**Exercise goal**: Each line from the one that contains "mortgage rate of" to the end of the entries must be copied word for word, and only those lines.

Saved data entries
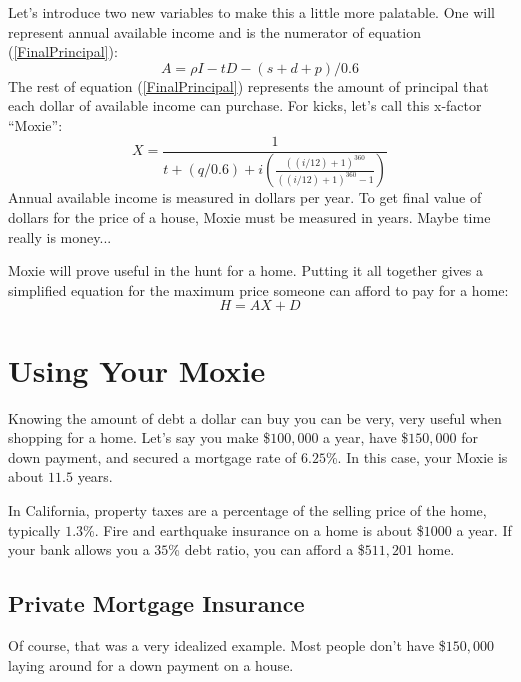 \documentclass{article}
\begin{document}
Let's introduce two new variables to make this a 
little more palatable. One will represent
 annual available income
 and is the numerator of equation (\ref{FinalPrincipal}):
\begin{equation}
\label{AvailableIncome}
A = \rho I - tD - (s + d + p) / 0.6
\end{equation}
The rest of equation (\ref{FinalPrincipal}) represents the amount of
 principal that each dollar of available income can purchase.
For kicks, let's call this x-factor ``Moxie'': 
\begin{equation}
\label{Moxie}
X = \frac{1}{t + (q/0.6) +
i \left( \frac{((i/12) + 1)^{360}}{((i/12) + 1)^{360} - 1} \right)}
\end{equation}
Annual available income is measured in dollars per year.
To get final value of dollars for the price of a house, Moxie
must be measured in years. Maybe time really is money...

Moxie will prove useful in the hunt for a home. 
Putting it all together gives a simplified
 equation for the maximum price someone can afford to pay for a home:
\begin{equation}
\label{SimplifiedHomePrice}
H = AX + D
\end{equation}

\pagebreak


\section{Using Your Moxie}

Knowing the amount of debt a dollar can buy you can be very, 
very useful when 
shopping for a home.  Let's say you make \$$100,000$ a year, have
 \$$150,000$ for down payment, and secured a mortgage rate of 
$6.25$\%.  In this case, your Moxie is about $11.5$ years. 

In California, property taxes are a percentage of the
 selling price of the home, typically $1.3$\%.  Fire and earthquake
 insurance on a home is about \$$1000$ a year. If your bank allows 
you a $35$\% debt ratio, you can afford a \$$511,201$ home.

\subsection{Private Mortgage Insurance}

Of course, that was a very idealized example. Most people don't have 
\$$150,000$ laying around for a down payment on a house. 
\end{document}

**Answer below**:
 \$$150,000$ for down payment, and secured a mortgage rate of 
$6.25$\%.  In this case, your Moxie is about $11.5$ years. 

In California, property taxes are a percentage of the
 selling price of the home, typically $1.3$\%.  Fire and earthquake
 insurance on a home is about \$$1000$ a year. If your bank allows 
you a $35$\% debt ratio, you can afford a \$$511,201$ home.

\subsection{Private Mortgage Insurance}

Of course, that was a very idealized example. Most people don't have 
\$$150,000$ laying around for a down payment on a house. 
\end{document}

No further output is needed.